The Mastriano campaign has previously banned the media from its events, but the strategy didn’t make much sense this weekend given the positive news of Trump’s endorsement.
Meanwhile, Oz is roughly tied with Barnette, a conservative commentator who began hot on the heels of Oz and hedge fund exec Dave McCormick late in the race. Barnette is a wild card: The author of a memoir about being black and conservative never held public office and lost a House race in 2020. She has also espoused anti-Muslim and anti-gay views.
Trump allies are panicking over Barnette’s rise, and the possibility of another blemish on his endorsement record if Oz loses, calling the situation a “nightmare,” CNN reported. Trump released a statement Thursday saying Barnette has not been properly “vetted” but left the door open to support her in the general election.
“They’re coming out with long knives right now,” Barnette told an audience in suburban Philadelphia. “I had the best day of my life today.”
Some people who spoke to HuffPost before participating in the Barnette-Mastriano event said that Oz turned them down as a candidate and resonated more with Barnette’s story. In a campaign video and during debates, Barnette has spoken about how her mother was raped and gave birth to her at age 12, a story that used to resonate with anti-abortion Republican voters.

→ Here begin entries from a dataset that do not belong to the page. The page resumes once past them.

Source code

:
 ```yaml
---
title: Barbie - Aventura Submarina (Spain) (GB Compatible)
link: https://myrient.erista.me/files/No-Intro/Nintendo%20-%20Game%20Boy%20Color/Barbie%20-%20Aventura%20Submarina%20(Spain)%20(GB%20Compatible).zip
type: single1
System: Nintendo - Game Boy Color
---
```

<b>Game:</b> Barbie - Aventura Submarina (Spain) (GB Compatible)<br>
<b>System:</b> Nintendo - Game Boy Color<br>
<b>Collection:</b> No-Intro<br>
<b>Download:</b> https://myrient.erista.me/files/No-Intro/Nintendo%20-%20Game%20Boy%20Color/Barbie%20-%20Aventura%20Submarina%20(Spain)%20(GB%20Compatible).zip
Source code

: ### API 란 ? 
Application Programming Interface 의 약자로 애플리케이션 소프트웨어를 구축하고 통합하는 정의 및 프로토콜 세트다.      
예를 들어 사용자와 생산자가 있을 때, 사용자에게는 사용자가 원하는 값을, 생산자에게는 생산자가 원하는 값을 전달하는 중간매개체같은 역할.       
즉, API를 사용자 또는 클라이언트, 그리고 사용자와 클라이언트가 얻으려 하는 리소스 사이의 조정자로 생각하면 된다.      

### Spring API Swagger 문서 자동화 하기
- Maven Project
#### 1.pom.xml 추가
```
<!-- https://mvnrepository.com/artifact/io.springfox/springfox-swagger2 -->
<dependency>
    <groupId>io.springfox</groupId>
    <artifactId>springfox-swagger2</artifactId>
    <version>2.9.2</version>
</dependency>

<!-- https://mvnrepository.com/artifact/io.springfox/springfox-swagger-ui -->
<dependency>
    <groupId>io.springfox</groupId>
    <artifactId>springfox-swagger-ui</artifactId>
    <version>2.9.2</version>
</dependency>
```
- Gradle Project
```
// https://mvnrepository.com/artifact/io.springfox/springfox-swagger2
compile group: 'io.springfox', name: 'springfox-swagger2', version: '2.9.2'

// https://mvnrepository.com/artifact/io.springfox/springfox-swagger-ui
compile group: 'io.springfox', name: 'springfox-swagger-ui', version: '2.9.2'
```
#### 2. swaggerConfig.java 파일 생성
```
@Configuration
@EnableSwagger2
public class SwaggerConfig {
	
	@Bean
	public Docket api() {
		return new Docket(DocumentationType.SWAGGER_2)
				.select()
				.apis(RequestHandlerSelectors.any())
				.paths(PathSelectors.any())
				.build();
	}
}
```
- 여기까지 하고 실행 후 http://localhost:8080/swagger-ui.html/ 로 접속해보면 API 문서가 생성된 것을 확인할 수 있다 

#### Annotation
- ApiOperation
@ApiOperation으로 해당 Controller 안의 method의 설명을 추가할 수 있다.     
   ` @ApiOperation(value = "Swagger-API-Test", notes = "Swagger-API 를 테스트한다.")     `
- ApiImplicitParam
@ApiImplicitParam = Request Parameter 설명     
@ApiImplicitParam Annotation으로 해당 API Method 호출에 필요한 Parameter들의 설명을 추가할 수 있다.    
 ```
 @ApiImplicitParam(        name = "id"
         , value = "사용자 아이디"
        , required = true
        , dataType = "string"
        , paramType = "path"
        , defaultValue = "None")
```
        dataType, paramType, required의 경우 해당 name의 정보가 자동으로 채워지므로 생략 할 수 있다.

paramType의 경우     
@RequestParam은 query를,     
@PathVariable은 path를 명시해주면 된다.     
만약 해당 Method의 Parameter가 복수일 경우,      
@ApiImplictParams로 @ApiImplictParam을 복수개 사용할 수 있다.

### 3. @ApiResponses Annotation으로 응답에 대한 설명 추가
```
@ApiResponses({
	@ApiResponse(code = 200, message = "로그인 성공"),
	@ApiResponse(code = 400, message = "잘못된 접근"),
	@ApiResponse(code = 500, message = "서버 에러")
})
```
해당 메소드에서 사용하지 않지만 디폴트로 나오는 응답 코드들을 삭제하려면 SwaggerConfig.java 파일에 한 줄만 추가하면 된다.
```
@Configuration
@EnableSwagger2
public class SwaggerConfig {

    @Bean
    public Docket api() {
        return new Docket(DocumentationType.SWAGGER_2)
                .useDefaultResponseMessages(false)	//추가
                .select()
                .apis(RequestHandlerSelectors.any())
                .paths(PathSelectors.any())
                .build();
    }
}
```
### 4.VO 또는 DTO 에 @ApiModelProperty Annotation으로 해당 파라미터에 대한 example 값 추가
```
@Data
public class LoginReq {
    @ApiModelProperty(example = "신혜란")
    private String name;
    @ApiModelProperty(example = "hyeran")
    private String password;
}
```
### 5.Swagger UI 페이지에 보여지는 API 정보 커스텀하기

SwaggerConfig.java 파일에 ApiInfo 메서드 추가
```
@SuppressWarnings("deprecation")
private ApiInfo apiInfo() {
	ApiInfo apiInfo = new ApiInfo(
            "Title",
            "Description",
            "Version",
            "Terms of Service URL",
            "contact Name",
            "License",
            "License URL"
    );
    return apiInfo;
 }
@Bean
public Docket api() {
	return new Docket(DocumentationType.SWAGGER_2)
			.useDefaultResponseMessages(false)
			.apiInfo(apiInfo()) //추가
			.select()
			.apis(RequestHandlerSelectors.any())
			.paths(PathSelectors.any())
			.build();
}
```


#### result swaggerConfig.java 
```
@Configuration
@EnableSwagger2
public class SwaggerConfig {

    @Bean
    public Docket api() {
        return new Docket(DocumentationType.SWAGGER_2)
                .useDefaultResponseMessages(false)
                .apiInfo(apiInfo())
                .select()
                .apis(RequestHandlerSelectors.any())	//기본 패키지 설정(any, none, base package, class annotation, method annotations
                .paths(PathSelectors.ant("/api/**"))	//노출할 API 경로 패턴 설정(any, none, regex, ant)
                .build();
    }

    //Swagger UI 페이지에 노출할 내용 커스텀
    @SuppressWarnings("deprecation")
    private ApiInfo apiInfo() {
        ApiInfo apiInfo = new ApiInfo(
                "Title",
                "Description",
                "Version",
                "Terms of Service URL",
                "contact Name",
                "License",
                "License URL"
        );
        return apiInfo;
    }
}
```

“With Oz, it’s just a matter of doublespeak, on things like the Second Amendment and red flag laws,” said Nick, a 30-year-old IT worker from Montgomery County, Pennsylvania. “I appreciate the Barnette story.”
Neither Barnette nor Mastriano ever addressed the reporters outside, but Barnette’s face shone on the electronic billboard of a van in the parking lot, along with the slogan: “I AM YOU!”